*Exercise directions*
Your job with the data below is to output exactly the lines from the one holding "without signed/immutable evidence." down to the one holding "- Why it fails: Keys", both included, and no others.

*Stored data entries*

┌────────

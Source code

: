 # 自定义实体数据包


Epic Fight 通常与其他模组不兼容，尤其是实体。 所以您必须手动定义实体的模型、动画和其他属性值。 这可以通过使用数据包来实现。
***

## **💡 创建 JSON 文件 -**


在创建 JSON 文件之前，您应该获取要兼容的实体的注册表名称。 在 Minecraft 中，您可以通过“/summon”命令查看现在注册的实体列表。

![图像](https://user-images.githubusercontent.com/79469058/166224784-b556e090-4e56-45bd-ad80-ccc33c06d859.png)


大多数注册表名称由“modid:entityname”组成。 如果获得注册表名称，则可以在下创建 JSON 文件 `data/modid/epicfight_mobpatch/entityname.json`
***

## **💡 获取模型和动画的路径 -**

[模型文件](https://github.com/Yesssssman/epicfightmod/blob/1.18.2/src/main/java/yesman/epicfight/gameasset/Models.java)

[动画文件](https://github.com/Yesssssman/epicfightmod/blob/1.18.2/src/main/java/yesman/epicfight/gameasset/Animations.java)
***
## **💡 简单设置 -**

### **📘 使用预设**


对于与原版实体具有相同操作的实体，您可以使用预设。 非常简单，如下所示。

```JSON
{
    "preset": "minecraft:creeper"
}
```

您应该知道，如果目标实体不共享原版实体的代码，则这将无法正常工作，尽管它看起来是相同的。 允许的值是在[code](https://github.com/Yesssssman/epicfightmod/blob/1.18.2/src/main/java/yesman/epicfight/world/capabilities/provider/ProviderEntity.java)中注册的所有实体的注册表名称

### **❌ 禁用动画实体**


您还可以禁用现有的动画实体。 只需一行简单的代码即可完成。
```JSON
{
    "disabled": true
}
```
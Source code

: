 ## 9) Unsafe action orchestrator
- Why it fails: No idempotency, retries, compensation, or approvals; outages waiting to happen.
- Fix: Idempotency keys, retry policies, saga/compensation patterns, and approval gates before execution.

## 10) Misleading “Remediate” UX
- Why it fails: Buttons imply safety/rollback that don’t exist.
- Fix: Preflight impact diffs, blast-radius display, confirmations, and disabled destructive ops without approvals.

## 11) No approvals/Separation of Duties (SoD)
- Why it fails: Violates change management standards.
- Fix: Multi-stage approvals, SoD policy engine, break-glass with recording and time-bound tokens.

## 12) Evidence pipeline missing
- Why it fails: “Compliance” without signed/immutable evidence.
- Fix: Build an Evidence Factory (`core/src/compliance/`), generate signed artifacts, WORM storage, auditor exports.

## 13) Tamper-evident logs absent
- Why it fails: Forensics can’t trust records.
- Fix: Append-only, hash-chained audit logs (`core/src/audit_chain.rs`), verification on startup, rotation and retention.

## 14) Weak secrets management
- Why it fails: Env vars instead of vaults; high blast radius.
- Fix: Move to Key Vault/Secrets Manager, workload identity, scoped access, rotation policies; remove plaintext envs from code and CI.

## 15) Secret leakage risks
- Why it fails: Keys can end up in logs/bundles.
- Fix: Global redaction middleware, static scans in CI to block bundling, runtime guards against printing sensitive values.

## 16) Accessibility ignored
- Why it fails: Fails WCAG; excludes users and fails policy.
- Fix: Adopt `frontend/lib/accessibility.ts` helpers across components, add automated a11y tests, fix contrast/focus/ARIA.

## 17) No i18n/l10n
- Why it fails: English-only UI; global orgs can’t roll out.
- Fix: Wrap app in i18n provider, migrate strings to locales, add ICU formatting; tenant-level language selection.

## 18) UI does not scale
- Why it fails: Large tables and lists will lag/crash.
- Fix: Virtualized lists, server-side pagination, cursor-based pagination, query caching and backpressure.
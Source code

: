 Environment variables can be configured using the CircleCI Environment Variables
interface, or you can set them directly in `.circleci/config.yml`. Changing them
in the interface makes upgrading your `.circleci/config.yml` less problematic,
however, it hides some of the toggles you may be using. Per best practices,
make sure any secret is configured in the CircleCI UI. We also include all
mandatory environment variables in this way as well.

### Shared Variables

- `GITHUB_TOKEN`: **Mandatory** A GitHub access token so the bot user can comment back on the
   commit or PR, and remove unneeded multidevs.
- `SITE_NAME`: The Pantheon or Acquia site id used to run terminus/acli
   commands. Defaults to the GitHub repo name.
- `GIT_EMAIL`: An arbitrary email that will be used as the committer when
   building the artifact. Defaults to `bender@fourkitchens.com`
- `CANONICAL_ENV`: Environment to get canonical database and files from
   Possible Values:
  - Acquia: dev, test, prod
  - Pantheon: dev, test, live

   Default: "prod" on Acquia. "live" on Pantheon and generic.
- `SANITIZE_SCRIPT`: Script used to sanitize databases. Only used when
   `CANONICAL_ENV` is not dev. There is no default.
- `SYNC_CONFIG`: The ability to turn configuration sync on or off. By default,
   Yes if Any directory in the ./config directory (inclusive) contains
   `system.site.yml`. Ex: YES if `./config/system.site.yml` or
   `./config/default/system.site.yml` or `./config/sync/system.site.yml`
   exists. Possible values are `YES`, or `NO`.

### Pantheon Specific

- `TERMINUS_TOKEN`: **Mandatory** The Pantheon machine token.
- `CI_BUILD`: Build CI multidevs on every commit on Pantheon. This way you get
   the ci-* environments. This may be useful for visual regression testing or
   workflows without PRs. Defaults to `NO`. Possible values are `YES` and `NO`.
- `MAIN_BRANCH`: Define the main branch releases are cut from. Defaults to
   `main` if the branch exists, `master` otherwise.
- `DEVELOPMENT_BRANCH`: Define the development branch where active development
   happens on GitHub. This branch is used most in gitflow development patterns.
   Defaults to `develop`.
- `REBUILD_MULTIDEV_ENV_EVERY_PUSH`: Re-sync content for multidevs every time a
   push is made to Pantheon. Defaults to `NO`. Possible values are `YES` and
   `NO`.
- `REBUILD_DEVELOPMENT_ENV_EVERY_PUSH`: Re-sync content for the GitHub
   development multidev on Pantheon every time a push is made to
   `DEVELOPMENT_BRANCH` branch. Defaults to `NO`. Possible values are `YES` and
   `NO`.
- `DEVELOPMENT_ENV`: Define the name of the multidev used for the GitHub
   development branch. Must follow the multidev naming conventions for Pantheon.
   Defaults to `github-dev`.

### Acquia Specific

└────────

*Task result*
- Why it fails: “Compliance” without signed/immutable evidence.
- Fix: Build an Evidence Factory (`core/src/compliance/`), generate signed artifacts, WORM storage, auditor exports.

## 13) Tamper-evident logs absent
- Why it fails: Forensics can’t trust records.
- Fix: Append-only, hash-chained audit logs (`core/src/audit_chain.rs`), verification on startup, rotation and retention.

## 14) Weak secrets management
- Why it fails: Env vars instead of vaults; high blast radius.
- Fix: Move to Key Vault/Secrets Manager, workload identity, scoped access, rotation policies; remove plaintext envs from code and CI.

## 15) Secret leakage risks
- Why it fails: Keys can end up in logs/bundles.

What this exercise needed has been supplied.